When I went to Germany to spend a year doing campus ministry work in Europe, I hoped to keep a consistent journal just to keep track of everything that happened. I did for a couple months, but then slacked off, as I always do. Here is an entry that I wrote during a short visit to a student ministry in Montpelier, in the south-west of France on the Mediterranean Sea:
2-26-1990, Montpelier, France:
So far, this has been interesting. I keep getting German and French all mixed up. Its been fun meeting all the different people – French, German, English, Cameroonian, South African, Kenyan, American, and others. Lots of languages. Lots of colors. This has been really neat, although there have been interesting times of communication, or attempts at communication. Last night, we all (12-15 of us) went to Harriet’s place, which was quite small. At first, I really didn’t feel much like going, but after I was there for a while my attitude changed quite a bit.
We began worshiping and I thought we should forget it because we couldn’t get it together. Finally, we were able to sing a few songs all together – French, German, American and British English, and other languages. We then began to pray.
As I thought about what was happening I was quite moved, but even more so now. I am continually so amazed at how color, national origins, culture, or language do not interfere with our brother/sisterhood, with our communion in Jesus Christ. We all sang and we all prayed, often not understanding each other, but all knowing that the One we serve binds us together. Knowing that the prayers we pray, not known by us all, come from hearts that are in unity of purpose and mind with our own. Thanking God together for our wonderful salvation, for bringing us all together, for the universities we serve and attend. It really was incredible. We serve a God that knows no boundaries, who loves and cares for us all the same, who has called us to another Kingdom to be citizens of another country, and to be ambassadors to this world.
If this is being a “World Christian,” there is certainly no better way to experience it and learn how to be one. Certainly, staying in American one can be a world-Christian, but there is a difference. One cannot know how it “feels” until one is in another part of the world. I consider myself so privileged to be able to not just understand what it is to be a world-Christian, but to learn how to actually be one in context.
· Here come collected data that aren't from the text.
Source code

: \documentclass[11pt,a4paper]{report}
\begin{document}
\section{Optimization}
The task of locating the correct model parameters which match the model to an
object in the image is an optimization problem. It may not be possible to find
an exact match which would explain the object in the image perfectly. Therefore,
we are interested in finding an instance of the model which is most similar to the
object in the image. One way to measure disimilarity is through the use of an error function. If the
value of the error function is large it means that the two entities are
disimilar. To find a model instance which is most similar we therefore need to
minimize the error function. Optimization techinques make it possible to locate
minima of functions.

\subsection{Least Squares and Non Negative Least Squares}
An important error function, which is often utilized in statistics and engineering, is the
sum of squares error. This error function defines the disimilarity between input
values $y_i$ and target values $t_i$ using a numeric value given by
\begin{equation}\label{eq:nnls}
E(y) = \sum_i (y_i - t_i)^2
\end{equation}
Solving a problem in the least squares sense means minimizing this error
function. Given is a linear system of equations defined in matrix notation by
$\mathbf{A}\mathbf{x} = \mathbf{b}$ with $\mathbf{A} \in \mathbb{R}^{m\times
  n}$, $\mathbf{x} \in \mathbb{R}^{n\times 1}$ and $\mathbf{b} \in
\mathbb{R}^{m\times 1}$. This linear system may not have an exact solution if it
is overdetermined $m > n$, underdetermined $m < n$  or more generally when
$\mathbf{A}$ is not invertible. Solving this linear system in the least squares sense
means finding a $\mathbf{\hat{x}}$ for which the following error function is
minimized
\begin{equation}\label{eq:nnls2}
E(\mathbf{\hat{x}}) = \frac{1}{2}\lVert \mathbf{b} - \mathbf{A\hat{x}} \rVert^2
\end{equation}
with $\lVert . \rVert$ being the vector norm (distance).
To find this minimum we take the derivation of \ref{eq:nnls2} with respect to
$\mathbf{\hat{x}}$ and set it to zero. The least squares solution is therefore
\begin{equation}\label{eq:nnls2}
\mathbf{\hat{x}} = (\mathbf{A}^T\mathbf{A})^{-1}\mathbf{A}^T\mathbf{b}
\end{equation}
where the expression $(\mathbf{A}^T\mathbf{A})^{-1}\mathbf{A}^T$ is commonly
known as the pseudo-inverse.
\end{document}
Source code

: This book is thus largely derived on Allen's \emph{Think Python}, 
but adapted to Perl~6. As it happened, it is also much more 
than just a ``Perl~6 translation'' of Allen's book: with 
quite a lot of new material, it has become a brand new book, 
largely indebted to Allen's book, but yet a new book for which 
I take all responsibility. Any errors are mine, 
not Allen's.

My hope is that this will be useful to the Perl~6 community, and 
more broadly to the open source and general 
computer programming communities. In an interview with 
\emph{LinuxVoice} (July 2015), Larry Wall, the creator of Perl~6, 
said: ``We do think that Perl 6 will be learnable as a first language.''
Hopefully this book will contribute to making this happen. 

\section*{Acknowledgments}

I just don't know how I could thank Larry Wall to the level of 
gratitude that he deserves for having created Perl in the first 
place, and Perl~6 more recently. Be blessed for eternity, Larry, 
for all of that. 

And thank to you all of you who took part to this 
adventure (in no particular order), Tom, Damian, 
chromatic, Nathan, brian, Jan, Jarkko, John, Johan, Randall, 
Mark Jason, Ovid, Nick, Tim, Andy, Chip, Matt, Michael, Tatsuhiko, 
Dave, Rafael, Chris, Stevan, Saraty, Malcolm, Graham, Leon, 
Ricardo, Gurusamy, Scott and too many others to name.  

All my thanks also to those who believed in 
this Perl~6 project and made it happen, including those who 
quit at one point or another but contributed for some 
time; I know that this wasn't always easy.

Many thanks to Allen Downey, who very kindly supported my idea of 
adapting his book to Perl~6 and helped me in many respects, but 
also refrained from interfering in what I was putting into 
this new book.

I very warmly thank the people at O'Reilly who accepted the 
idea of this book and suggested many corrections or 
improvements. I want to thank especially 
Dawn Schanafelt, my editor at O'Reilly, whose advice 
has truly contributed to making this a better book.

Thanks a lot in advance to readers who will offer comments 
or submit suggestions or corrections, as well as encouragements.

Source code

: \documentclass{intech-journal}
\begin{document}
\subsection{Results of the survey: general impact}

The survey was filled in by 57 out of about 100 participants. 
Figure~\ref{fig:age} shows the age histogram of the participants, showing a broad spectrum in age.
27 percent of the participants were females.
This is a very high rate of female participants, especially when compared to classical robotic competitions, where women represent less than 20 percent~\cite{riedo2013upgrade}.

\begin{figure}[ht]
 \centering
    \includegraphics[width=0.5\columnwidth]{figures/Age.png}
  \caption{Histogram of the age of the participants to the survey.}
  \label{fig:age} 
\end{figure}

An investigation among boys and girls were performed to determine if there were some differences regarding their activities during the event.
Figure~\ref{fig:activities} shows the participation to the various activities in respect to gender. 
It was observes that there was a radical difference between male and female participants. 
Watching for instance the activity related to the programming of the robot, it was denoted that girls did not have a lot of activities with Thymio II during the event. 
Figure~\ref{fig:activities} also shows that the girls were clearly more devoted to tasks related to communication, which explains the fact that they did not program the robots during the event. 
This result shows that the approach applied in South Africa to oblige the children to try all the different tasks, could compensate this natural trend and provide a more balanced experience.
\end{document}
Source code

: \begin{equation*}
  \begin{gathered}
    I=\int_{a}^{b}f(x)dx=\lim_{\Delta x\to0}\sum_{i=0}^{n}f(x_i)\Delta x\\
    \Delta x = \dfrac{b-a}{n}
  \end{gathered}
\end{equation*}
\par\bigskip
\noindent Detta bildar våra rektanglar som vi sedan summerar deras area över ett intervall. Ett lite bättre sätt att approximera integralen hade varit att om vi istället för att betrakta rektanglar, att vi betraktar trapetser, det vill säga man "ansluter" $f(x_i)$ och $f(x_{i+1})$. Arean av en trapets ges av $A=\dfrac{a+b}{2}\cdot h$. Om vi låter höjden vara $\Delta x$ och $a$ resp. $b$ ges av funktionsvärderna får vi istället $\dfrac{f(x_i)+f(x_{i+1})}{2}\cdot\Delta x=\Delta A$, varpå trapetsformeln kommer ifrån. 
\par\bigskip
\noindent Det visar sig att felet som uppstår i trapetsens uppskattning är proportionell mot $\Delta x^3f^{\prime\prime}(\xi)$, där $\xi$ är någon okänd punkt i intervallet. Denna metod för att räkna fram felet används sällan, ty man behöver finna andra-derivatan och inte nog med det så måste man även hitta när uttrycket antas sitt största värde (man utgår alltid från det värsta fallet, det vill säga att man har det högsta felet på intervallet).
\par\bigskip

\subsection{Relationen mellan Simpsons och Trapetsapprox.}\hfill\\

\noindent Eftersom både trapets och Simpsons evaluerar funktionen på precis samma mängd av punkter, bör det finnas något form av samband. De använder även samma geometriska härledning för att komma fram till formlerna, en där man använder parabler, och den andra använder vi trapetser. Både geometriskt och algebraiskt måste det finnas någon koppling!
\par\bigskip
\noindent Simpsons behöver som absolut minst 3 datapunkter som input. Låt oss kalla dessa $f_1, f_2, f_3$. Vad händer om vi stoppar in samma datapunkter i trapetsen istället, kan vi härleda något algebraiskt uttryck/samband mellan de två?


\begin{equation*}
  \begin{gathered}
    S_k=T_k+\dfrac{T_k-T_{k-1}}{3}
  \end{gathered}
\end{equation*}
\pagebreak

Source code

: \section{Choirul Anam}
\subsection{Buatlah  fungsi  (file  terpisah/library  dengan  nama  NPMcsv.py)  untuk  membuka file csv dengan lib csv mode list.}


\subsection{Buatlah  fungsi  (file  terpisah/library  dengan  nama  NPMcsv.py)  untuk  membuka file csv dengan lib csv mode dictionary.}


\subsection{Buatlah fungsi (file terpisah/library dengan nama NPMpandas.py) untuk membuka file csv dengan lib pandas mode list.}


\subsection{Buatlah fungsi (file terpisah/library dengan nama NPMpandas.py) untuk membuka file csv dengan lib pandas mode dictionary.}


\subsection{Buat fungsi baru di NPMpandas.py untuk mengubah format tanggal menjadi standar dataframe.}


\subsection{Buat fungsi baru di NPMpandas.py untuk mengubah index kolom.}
There you go. Am I a “World Christian?” It depends on how I want to define that. I have changed so much over the past five years and I realize that what I wrote above I still believe, but I also know that in many parts of the world the way the Christians live out their faith is alien to me. There is one baptism, one Lord, one God of all who does consider us all the same, knows no boundaries, and longs for us to be in unity. Yet, the way we humans choose to live out the faith falls far short when we consider the two great commands of Jesus. God is one, yet we are so not one, except through the mystical Body of Christ in which God determines membership and not us, thankfully.